Mais je décalais ainsi l’ensemble de mon rang, et recueillait les reproches du sergent F…, qui semblait en outre commencer à m’avoir dans le collimateur pour des raisons malaisées à définir. Je finis par ne plus tenir compte de Guillot, et à lui marcher impitoyablement sur les rangers chaque fois qu’il recommençait à se mélanger les pieds.
Un soir, une bataille de polochon s’engage dans la chambrée de Guillot. Divertissement puéril, dira-t-on, mais auquel nul ne cède sans plaisir et qui n’a jamais aucune conséquence fâcheuse. Sauf que surgit soudain Guillot dans le couloir, le crâne ensanglanté.
Nous apprenons l’histoire par bribes.

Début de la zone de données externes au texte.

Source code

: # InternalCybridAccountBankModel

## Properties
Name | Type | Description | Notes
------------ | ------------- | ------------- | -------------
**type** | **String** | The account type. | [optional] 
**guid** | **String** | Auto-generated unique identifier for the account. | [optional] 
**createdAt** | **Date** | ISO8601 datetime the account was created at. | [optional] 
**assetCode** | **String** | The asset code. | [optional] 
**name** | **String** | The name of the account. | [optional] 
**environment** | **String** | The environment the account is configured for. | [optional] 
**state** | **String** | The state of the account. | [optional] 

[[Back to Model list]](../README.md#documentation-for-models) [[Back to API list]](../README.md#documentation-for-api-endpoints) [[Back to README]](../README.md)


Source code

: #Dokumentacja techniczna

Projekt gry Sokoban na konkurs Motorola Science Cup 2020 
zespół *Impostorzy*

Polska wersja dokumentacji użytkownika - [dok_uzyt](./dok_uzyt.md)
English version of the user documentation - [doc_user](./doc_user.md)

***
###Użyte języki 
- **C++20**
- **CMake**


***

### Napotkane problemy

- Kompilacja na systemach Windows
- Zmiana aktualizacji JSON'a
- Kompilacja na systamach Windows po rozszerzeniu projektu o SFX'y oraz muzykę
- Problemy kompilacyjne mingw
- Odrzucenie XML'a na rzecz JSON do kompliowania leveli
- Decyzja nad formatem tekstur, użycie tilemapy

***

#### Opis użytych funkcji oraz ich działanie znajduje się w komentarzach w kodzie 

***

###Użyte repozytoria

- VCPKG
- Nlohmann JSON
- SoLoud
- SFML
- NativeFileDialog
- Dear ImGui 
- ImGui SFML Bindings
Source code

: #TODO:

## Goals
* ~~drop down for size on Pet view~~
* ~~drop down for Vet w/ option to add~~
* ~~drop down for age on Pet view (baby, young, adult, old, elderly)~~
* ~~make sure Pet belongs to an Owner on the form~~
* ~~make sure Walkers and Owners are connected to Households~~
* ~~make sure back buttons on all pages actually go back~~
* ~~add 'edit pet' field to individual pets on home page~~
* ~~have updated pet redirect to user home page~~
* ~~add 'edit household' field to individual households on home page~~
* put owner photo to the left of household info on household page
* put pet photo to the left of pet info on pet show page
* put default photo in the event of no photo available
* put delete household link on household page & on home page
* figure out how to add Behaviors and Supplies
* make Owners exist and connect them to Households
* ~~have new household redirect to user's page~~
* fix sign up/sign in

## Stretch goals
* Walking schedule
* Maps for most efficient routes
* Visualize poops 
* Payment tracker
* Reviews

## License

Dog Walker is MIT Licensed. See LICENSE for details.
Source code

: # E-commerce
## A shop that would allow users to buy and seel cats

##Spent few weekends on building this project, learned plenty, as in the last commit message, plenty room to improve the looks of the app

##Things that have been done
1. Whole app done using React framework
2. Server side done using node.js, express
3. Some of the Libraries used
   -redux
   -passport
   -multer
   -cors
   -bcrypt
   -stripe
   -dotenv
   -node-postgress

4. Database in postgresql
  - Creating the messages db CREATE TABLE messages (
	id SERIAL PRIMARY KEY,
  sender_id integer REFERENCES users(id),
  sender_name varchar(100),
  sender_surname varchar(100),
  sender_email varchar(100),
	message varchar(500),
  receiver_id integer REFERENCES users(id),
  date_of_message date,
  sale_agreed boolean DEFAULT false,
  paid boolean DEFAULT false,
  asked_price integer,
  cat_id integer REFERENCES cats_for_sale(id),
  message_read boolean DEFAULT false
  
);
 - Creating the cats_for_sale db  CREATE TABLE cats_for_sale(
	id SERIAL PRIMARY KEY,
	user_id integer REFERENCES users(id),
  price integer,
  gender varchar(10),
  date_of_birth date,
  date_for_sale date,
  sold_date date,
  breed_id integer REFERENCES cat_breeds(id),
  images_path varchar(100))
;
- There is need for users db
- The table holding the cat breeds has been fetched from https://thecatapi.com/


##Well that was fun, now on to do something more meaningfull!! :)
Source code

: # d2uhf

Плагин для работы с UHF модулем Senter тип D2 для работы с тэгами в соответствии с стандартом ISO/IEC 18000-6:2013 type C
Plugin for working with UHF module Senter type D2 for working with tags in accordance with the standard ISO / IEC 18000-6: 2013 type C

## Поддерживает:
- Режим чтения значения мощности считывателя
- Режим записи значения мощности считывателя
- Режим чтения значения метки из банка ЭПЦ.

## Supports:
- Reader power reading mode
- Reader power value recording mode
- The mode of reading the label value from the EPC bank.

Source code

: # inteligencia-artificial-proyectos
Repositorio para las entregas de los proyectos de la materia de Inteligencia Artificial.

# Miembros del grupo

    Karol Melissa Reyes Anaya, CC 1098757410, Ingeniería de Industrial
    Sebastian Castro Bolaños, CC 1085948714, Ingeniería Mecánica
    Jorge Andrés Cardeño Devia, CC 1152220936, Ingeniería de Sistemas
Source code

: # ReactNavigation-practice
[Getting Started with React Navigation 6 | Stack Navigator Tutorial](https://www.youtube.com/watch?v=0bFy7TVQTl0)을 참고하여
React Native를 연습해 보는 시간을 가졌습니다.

Nous avons souvent coutume de placer de menus objets dans la housse de nos oreillers, afin d’éviter d’avoir à les ranger dans nos armoires qui doivent être perpétuellement verrouillées. Guillot a reçu un cadenas qui lui a ouvert le cuir chevelu, nécessitant quatre points de suture. Nous plaignons Guillot tout haut, mais rions de lui sous cape. Nous échangeons de remarques sur le fait que la chambrée où il est n’est pas la meilleure qui soit :
– Il y a Laguet , Ben Oudi , et quelques autres dans le même genre. Tu parles d’une ambiance.
– Ouais ! On en bave suffisamment toute la journée. Autant avoir de bons copains dans la même chambre que soi, des mecs bien.
– Et ce pauvre Guillot qui en a encore pris pleine la gueule par un caporal une fois revenu de l’infirmerie !
– Tu l’as vu ? Ils lui ont même un rasé un bout de crâne !
– Comme pour une opération au cerveau !
– Au cerveau ? Au moins, il ne risque jamais d’avoir ce genre d’opérations ! Ce serait comme si un cul-de-jatte se faisait opérer les pieds ! »
« Rassemblement pour l’ordinaire ! », vient interrompre le sergent.
Je me suis mêlé comme les autres, à la joyeuse conversation. Mais tandis que nous marchons au pas en chantant soldat d’infanterie dans la nuit tombante, je ne puis m’empêcher de méditer sur la situation de Guillot qui est juste devant moi. Et sur la mienne.
Quelque chose de mesquin en moi se félicite de la présence parmi nous de ce gaillard qui reçoit des cadenas sur la tête, marche mal au pas, perd sans arrêt ces affaires. Quelque chose en moins se réjouit de pouvoir être celui qui blague avec les autres. Car je me connais. Avec mes faiblesses, mon absence de sens pratique, et ma maladresse.
Si Guillot n’avait pas été là, ce serait certainement moi qui aurais dû incarner son rôle.